The Danish philosopher Søren Kierkegaard defines dread as the knowledge of what you must do to prove you're free, even if it will destroy you. His example is Adam in the Garden of Eden, happy and content until God shows him the Tree of Knowledge and says, "Don't eat this." Now Adam is no longer free. There is one rule he can break, he must break, to prove his freedom, even if it destroys him. Kierkegaard says the moment we are forbidden to do something, we will do it. It is inevitable.

Monkey think, monkey do.

According to Kierkegaard, the person who allows the law to control his life, who says the possible isn't possible because it is illegal, is leading an inauthentic life.

In Portland, Oregon, someone is filling tennis balls with matchheads and taping them shut. They leave the balls on the street for anyone to find, and any kick or throw will make them explode. So far, a man's lost a foot; a dog, its head.

Now the graffiti taggers are using acid glass-etching creams to write on shop and car windows. At suburban Tigard High School, an unidentified teenage boy takes his shit and wipes it around the walls of the men's bathroom.
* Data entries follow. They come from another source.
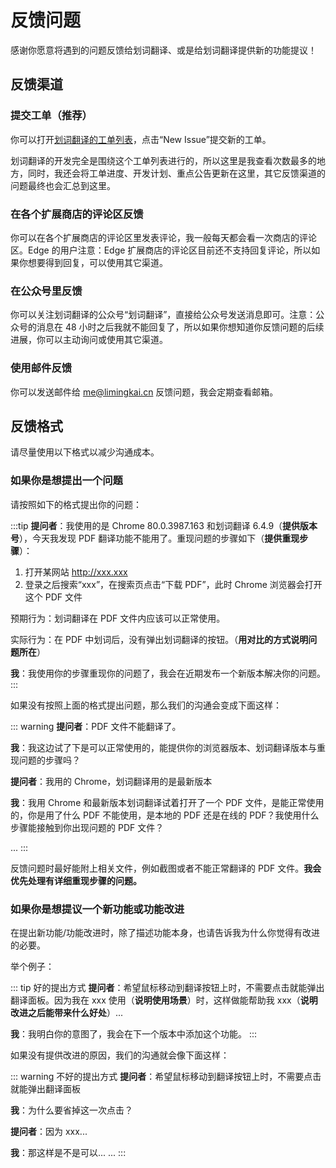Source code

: # 反馈问题

感谢你愿意将遇到的问题反馈给划词翻译、或是给划词翻译提供新的功能提议！

## 反馈渠道

### 提交工单（推荐）

你可以打开[划词翻译的工单列表](https://github.com/Selection-Translator/crx-selection-translate/issues)，点击“New Issue”提交新的工单。

划词翻译的开发完全是围绕这个工单列表进行的，所以这里是我查看次数最多的地方，同时，我还会将工单进度、开发计划、重点公告更新在这里，其它反馈渠道的问题最终也会汇总到这里。

### 在各个扩展商店的评论区反馈

你可以在各个扩展商店的评论区里发表评论，我一般每天都会看一次商店的评论区。Edge 的用户注意：Edge 扩展商店的评论区目前还不支持回复评论，所以如果你想要得到回复，可以使用其它渠道。

### 在公众号里反馈

你可以关注划词翻译的公众号“划词翻译”，直接给公众号发送消息即可。注意：公众号的消息在 48 小时之后我就不能回复了，所以如果你想知道你反馈问题的后续进展，你可以主动询问或使用其它渠道。

### 使用邮件反馈

你可以发送邮件给 [me@limingkai.cn](mailto:me@limingkai.cn) 反馈问题，我会定期查看邮箱。

## 反馈格式

请尽量使用以下格式以减少沟通成本。

### 如果你是想提出一个问题

请按照如下的格式提出你的问题：

:::tip
**提问者**：我使用的是 Chrome 80.0.3987.163 和划词翻译 6.4.9（**提供版本号**），今天我发现 PDF 翻译功能不能用了。重现问题的步骤如下（**提供重现步骤**）：

1. 打开某网站 http://xxx.xxx
2. 登录之后搜索“xxx”，在搜索页点击“下载 PDF”，此时 Chrome 浏览器会打开这个 PDF 文件

预期行为：划词翻译在 PDF 文件内应该可以正常使用。

实际行为：在 PDF 中划词后，没有弹出划词翻译的按钮。（**用对比的方式说明问题所在**）

**我**：我使用你的步骤重现你的问题了，我会在近期发布一个新版本解决你的问题。
:::

如果没有按照上面的格式提出问题，那么我们的沟通会变成下面这样：

::: warning
**提问者**：PDF 文件不能翻译了。

**我**：我这边试了下是可以正常使用的，能提供你的浏览器版本、划词翻译版本与重现问题的步骤吗？

**提问者**：我用的 Chrome，划词翻译用的是最新版本

**我**：我用 Chrome 和最新版本划词翻译试着打开了一个 PDF 文件，是能正常使用的，你是用了什么 PDF 不能使用，是本地的 PDF 还是在线的 PDF？我使用什么步骤能接触到你出现问题的 PDF 文件？

...
:::

反馈问题时最好能附上相关文件，例如截图或者不能正常翻译的 PDF 文件。**我会优先处理有详细重现步骤的问题。**

### 如果你是想提议一个新功能或功能改进

在提出新功能/功能改进时，除了描述功能本身，也请告诉我为什么你觉得有改进的必要。

举个例子：

::: tip 好的提出方式
**提问者**：希望鼠标移动到翻译按钮上时，不需要点击就能弹出翻译面板。因为我在 xxx 使用（**说明使用场景**）时，这样做能帮助我 xxx（**说明改进之后能带来什么好处**）...

**我**：我明白你的意图了，我会在下一个版本中添加这个功能。
:::

如果没有提供改进的原因，我们的沟通就会像下面这样：

::: warning 不好的提出方式
**提问者**：希望鼠标移动到翻译按钮上时，不需要点击就能弹出翻译面板

**我**：为什么要省掉这一次点击？

**提问者**：因为 xxx...

**我**：那这样是不是可以...
...
:::

<global-footer />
The school knows him only as the "Una-Pooper." Nobody's supposed to talk about him because the school is afraid of copycats.

As Kierkegaard would say, every time we see what's possible, we make it happen. We make it inevitable. Until Stephen King wrote about high school losers killing their peer groups, school shootings were unknown. But did Carrie and Rage make it inevitable?

Millions of us paid money to watch the Empire State Building destroyed in Independence Day. Now the Department of Defense has enrolled the best Hollywood creative people to brainstorm terrorist scenarios, including director David Fincher, who made the Century City skyline fall down in Fight Club. We want to know every way we might be attacked. So we can be prepared.